Don't put Serial in an ISR. Smartest move for the ISR is just grab the time and data for your sketch to act on. The ISR should be as short as possible, the sketch should not be blocked from catching the data and doing the work part.

You may need to pick up on some new coding habits to really get into MCU automation and learn to break tasks down to pieces rather than lump things together. Just why takes a little time to sink in but the ability to run many things together smoothly should do for an excuse till then.
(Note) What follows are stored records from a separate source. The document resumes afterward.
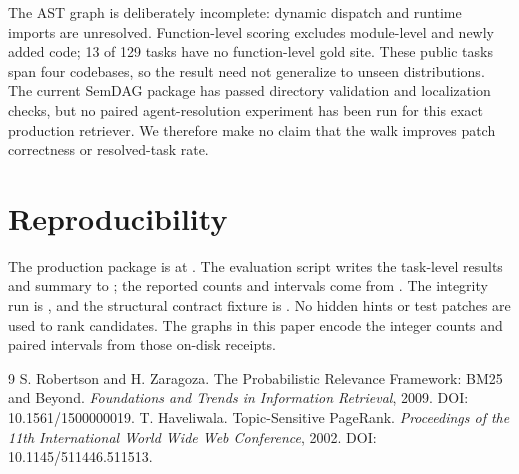 \documentclass[11pt]{article}
\begin{document}
The AST graph is deliberately incomplete: dynamic dispatch and runtime imports are unresolved. Function-level scoring excludes module-level and newly added code; 13 of 129 tasks have no function-level gold site. These public tasks span four codebases, so the result need not generalize to unseen distributions. The current SemDAG package has passed directory validation and localization checks, but no paired agent-resolution experiment has been run for this exact production retriever. We therefore make no claim that the walk improves patch correctness or resolved-task rate.

\section{Reproducibility}
The production package is at . The evaluation script  writes the task-level results and summary to ; the reported counts and intervals come from . The integrity run is , and the structural contract fixture is . No hidden hints or test patches are used to rank candidates. The graphs in this paper encode the integer counts and paired intervals from those on-disk receipts.

\begin{thebibliography}{9}
 S. Robertson and H. Zaragoza. The Probabilistic Relevance Framework: BM25 and Beyond. \emph{Foundations and Trends in Information Retrieval}, 2009. DOI: 10.1561/1500000019.
 T. Haveliwala. Topic-Sensitive PageRank. \emph{Proceedings of the 11th International World Wide Web Conference}, 2002. DOI: 10.1145/511446.511513.
\end{thebibliography}
\end{document}
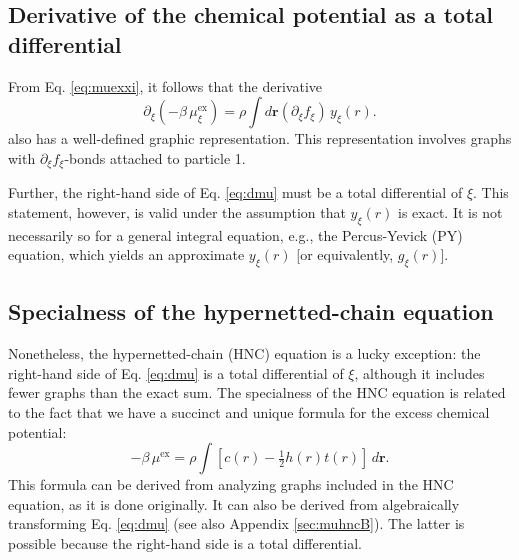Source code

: \documentclass[notitlepage, preprint]{revtex4-1}
\newcommand{\vct}[1]{\mathbf{#1}}
\providecommand{\vr}{} %
\renewcommand{\vr}{\vct{r}}
\newcommand{\supex}[1]{ { { #1 }^{ \mathrm{ex} } } }
\newcommand{\muex}{\supex{\mu}}
\newcommand{\muexxi}{\mu^{ \mathrm{ex} }_\xi}
\begin{document}
\subsection{Derivative of the chemical potential as a total differential}



From Eq. \eqref{eq:muexxi}, it follows that the derivative
\begin{equation}
  \partial_\xi (-\beta \, \muexxi)
  = \rho \int d\vr (\partial_\xi f_\xi) \, y_\xi(r).
\label{eq:dmu}
\end{equation}
also has a well-defined graphic representation.
%
This representation involves graphs with $\partial_\xi f_\xi$-bonds
attached to particle 1.

Further, the right-hand side of Eq. \eqref{eq:dmu}
must be a total differential of $\xi$.
%
This statement, however, is valid under the assumption that
$y_\xi(r)$ is exact.
%
It is not necessarily so for a general integral equation,
e.g., the Percus-Yevick (PY) equation\cite{percusyevick},
which yields an approximate $y_\xi(r)$ [or equivalently, $g_\xi(r)$].





\subsection{Specialness of the hypernetted-chain equation}



Nonetheless,
  the hypernetted-chain (HNC) equation\cite{
  morita1958, morita1959, morita1960, vanleeuwen1959, green1960, verlet1960, rushbrooke1960}
  is a lucky exception:
the right-hand side of Eq. \eqref{eq:dmu} is a total differential of $\xi$,
  although it includes fewer graphs than the exact sum.
%
The specialness of the HNC equation is related to the fact that
%
we have a succinct and unique formula\cite{morita1960, singer1985}
for the excess chemical potential:
\begin{equation}
  -\beta \, \muex
=
  \rho \int
  \left[ c(r) - \tfrac{1}{2} h(r) t(r) \right] \, d\vr.
\label{eq:muhnc}
\end{equation}
%
This formula can be derived from analyzing graphs included in the HNC equation,
as it is done originally\cite{morita1960}.
%
It can also be derived from algebraically transforming Eq. \eqref{eq:dmu}\cite{singer1985}
(see also Appendix \ref{sec:muhncB}).
%
The latter is possible because the right-hand side is a total differential.
\end{document}
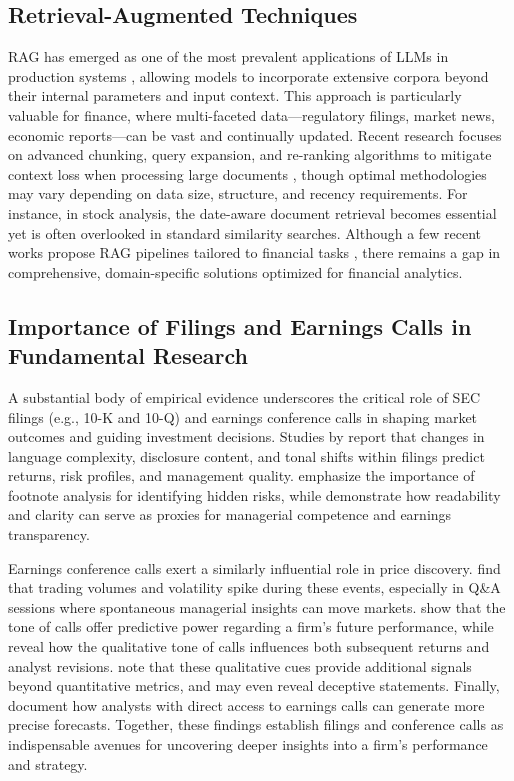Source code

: \subsection{Retrieval-Augmented Techniques}
RAG \cite{lewis2020retrieval} has emerged as one of the most prevalent applications of LLMs in production systems \cite{menlo_ventures_2024}, allowing models to incorporate extensive corpora beyond their internal parameters and input context. This approach is particularly valuable for finance, where multi-faceted data—regulatory filings, market news, economic reports—can be vast and continually updated. Recent research focuses on advanced chunking, query expansion, and re-ranking algorithms to mitigate context loss when processing large documents \cite{setty2024improving, yepes2024financial}, though optimal methodologies may vary depending on data size, structure, and recency requirements. For instance, in stock analysis, the date-aware document retrieval becomes essential yet is often overlooked in standard similarity searches. Although a few recent works propose RAG pipelines tailored to financial tasks \cite{arslan2024business, zhang2023enhancing}, there remains a gap in comprehensive, domain-specific solutions optimized for financial analytics.

\subsection{Importance of Filings and Earnings Calls in Fundamental Research}
A substantial body of empirical evidence underscores the critical role of SEC filings (e.g., 10-K and 10-Q) and earnings conference calls in shaping market outcomes and guiding investment decisions. Studies by \cite{loughran2011liability, eugene1992relationship} report that changes in language complexity, disclosure content, and tonal shifts within filings predict returns, risk profiles, and management quality. \cite{campbell2008search, mayew2015md} emphasize the importance of footnote analysis for identifying hidden risks, while \cite{dikolli2019cfo} demonstrate how readability and clarity can serve as proxies for managerial competence and earnings transparency.

Earnings conference calls exert a similarly influential role in price discovery. \cite{frankel1999empirical} find that trading volumes and volatility spike during these events, especially in Q\&A sessions where spontaneous managerial insights can move markets. \cite{mayew2012power} show that  the tone of calls offer predictive power regarding a firm’s future performance, while \cite{price2012earnings} reveal how the qualitative tone of calls influences both subsequent returns and analyst revisions. \cite{li2008annual, larcker2012detecting} note that these qualitative cues provide additional signals beyond quantitative metrics, and may even reveal deceptive statements. Finally, \cite{mayew2015md} document how analysts with direct access to earnings calls can generate more precise forecasts. Together, these findings establish filings and conference calls as indispensable avenues for uncovering deeper insights into a firm’s performance and strategy.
1) http://gammon.com.au/blink  <-- tasking Arduino 1-2-3
2) http://gammon.com.au/serial <-- techniques howto
3) http://gammon.com.au/interrupts
Your sketch can sense ongoing process events in time.
Your sketch can make events to control it over time.

wvmarle

Quote
int pos = Wire.read();    // receive byte as an integer
Why is that an int, not a byte? The value from Wire.read can only be 0-255.

And indeed do all that work in loop() or functions called from it, not in the ISR (receiveEvent() for you). That won't end well. Serial uses interrupts, the Servo library probably as well. As long as you're in an ISR interrupts are switched off so that's asking for trouble.
Quality of answers is related to the quality of questions. Good questions will get good answers. Useless answers are a sign of a poor question.

GoForSmoke

The main reason I see why the ISR is so big is because the interrupt is used to get around the delay.

Erwan, the main lesson we try to get people to learn here is how to get rid of delays and reap the cycles saved.

By that approach you would have one task reading the sensor and another task positioning the servo. Neither would be inside the logic of the other, both of course would be in void loop() that should run > 10KHz.

BTW, 1-wire isn't real fast, how many times a second could you read that sensor?
1) http://gammon.com.au/blink  <-- tasking Arduino 1-2-3
2) http://gammon.com.au/serial <-- techniques howto
3) http://gammon.com.au/interrupts
Your sketch can sense ongoing process events in time.
Your sketch can make events to control it over time.